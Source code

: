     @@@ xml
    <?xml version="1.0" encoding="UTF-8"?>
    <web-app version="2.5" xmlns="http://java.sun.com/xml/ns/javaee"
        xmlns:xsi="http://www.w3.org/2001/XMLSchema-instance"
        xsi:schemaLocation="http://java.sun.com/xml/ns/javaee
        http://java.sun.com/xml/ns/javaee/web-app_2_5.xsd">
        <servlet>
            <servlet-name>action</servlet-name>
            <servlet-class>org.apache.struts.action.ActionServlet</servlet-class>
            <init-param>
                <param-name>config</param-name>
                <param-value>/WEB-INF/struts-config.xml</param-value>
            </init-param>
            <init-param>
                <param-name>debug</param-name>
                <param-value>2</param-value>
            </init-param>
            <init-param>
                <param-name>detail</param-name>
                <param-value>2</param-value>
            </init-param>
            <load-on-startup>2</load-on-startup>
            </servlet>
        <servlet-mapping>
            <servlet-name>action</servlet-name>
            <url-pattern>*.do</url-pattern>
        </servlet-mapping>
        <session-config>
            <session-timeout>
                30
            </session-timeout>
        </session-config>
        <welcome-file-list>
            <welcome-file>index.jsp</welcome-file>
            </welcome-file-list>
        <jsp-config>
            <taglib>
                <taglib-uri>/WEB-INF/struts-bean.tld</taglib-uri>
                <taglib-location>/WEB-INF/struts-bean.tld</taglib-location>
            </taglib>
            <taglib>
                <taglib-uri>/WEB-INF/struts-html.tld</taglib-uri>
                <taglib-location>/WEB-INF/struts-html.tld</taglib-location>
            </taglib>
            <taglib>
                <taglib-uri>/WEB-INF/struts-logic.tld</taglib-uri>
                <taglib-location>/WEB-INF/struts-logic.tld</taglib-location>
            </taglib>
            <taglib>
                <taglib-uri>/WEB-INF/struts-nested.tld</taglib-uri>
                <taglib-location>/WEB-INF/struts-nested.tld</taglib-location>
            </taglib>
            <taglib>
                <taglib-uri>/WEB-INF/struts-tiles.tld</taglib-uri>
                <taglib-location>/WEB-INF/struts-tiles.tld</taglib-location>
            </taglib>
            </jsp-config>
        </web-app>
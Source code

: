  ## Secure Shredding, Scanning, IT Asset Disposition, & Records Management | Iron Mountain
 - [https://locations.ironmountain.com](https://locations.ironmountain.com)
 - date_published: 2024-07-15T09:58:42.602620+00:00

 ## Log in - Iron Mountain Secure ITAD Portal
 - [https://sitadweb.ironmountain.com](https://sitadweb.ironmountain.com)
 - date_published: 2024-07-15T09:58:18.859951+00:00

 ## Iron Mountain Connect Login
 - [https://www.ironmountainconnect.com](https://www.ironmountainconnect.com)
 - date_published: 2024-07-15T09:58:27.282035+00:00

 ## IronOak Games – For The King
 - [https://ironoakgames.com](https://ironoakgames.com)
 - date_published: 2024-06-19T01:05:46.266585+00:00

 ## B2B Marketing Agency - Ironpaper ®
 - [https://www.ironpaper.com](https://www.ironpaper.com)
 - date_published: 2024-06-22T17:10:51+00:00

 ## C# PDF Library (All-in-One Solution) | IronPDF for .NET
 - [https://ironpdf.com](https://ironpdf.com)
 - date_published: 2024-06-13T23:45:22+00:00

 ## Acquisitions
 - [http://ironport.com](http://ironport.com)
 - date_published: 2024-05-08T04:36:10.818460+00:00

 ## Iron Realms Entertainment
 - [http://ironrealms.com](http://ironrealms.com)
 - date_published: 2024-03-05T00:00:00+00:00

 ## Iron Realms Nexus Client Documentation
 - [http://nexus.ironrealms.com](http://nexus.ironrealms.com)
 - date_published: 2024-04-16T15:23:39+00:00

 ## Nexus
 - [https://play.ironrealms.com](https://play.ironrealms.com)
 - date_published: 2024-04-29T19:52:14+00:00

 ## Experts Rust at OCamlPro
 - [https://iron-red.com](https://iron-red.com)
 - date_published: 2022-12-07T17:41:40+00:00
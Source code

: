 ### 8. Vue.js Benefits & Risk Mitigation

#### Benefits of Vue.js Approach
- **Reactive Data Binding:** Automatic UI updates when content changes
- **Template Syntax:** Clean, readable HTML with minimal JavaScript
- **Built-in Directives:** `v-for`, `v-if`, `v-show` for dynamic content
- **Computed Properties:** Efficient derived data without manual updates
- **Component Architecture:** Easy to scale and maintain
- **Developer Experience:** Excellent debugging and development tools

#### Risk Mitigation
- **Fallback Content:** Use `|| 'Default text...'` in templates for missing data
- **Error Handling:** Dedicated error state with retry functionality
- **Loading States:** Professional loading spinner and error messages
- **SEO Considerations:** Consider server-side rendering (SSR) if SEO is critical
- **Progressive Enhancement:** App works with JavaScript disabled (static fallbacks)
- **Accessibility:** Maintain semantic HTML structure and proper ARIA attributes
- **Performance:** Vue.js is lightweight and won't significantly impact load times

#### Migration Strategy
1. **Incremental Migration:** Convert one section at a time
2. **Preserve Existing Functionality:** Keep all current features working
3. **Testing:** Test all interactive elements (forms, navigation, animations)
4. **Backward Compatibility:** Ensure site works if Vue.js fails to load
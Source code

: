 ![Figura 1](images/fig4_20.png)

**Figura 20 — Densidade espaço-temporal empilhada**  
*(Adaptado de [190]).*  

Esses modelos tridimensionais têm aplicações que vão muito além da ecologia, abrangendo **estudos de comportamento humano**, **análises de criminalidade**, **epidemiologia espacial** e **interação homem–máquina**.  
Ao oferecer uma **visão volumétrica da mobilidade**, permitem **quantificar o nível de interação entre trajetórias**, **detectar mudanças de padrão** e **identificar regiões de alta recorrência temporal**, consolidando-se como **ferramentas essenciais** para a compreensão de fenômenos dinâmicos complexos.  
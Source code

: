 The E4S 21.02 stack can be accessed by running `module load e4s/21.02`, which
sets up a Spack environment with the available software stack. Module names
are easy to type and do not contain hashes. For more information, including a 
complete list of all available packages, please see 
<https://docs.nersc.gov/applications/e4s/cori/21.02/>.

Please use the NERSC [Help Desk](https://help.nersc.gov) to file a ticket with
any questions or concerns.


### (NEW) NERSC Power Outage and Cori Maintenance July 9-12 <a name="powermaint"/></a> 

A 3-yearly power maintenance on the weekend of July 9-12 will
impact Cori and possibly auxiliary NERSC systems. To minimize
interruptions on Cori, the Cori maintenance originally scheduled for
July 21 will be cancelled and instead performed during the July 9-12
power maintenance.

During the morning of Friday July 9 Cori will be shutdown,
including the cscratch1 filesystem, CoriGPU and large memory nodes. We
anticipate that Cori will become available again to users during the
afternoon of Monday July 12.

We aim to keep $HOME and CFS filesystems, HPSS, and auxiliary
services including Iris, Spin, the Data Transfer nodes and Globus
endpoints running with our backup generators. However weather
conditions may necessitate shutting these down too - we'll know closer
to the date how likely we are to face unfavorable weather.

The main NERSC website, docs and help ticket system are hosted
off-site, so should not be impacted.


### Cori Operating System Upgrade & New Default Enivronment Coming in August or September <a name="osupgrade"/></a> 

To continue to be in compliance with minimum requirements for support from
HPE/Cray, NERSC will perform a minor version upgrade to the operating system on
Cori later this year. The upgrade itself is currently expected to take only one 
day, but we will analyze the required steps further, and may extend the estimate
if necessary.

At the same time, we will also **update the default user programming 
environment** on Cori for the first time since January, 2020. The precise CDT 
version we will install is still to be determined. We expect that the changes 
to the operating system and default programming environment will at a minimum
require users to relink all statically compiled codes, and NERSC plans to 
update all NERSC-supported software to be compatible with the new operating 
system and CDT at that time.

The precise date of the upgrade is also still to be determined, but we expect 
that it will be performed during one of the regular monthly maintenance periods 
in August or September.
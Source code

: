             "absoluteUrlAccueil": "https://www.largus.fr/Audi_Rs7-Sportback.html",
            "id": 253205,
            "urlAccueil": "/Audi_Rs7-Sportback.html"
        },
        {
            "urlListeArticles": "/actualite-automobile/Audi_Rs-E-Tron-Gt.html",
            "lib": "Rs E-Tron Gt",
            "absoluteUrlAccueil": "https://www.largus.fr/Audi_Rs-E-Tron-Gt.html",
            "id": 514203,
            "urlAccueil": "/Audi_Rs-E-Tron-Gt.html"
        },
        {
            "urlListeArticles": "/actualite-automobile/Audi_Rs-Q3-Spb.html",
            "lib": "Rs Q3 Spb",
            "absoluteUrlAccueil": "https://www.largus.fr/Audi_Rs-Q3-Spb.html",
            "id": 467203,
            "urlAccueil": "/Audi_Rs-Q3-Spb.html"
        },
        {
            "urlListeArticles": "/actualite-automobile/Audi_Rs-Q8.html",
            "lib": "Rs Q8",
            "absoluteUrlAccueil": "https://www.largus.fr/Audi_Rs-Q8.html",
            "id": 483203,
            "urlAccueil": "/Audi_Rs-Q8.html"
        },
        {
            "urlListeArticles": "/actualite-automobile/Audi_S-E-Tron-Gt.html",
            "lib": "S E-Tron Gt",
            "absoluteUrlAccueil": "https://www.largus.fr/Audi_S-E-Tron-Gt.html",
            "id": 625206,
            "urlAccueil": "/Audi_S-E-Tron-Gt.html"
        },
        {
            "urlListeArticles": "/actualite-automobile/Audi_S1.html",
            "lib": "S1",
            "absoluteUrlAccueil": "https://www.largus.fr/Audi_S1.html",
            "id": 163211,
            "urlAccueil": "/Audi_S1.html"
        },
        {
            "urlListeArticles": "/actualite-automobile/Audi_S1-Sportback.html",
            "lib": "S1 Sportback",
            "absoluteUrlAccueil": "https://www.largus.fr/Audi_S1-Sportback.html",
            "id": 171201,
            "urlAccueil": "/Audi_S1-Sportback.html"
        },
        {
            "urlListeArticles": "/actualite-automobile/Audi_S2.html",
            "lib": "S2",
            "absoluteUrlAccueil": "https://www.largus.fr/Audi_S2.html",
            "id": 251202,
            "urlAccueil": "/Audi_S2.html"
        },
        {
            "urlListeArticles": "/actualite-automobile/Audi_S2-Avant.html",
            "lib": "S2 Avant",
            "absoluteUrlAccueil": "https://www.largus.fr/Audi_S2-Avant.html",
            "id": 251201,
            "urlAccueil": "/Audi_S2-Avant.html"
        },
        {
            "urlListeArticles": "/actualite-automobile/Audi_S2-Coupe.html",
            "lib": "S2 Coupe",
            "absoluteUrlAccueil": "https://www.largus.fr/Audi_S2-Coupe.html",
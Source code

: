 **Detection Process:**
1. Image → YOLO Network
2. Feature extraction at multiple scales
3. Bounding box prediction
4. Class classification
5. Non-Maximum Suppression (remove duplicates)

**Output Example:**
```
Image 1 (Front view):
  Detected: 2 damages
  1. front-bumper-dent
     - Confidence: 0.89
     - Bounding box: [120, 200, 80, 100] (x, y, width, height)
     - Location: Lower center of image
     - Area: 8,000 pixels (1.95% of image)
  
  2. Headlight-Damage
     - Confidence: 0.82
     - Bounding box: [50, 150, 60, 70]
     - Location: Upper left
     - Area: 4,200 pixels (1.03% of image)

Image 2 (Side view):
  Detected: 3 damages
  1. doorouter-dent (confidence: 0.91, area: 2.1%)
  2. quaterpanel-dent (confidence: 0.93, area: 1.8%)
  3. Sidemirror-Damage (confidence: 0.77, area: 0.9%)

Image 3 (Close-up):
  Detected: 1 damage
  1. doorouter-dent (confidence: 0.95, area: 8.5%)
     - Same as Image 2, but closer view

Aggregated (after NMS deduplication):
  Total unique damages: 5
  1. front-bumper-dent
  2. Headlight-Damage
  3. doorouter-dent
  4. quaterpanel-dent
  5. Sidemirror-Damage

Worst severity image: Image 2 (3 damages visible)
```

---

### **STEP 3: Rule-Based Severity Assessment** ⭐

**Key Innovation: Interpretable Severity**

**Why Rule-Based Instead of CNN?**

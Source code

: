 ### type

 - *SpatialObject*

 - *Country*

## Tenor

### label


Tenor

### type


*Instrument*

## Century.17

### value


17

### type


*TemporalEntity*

+ + +

**GOAL OF THE EXERCISE:**
Output the lines above between the one holding "off-site, so should not be impacted." and the one holding "HPE/Cray, NERSC will", inclusive, with nothing before or after them.

**RESULT OF THIS EXERCISE:**
off-site, so should not be impacted.


### Cori Operating System Upgrade & New Default Enivronment Coming in August or September <a name="osupgrade"/></a> 

To continue to be in compliance with minimum requirements for support from
HPE/Cray, NERSC will perform a minor version upgrade to the operating system on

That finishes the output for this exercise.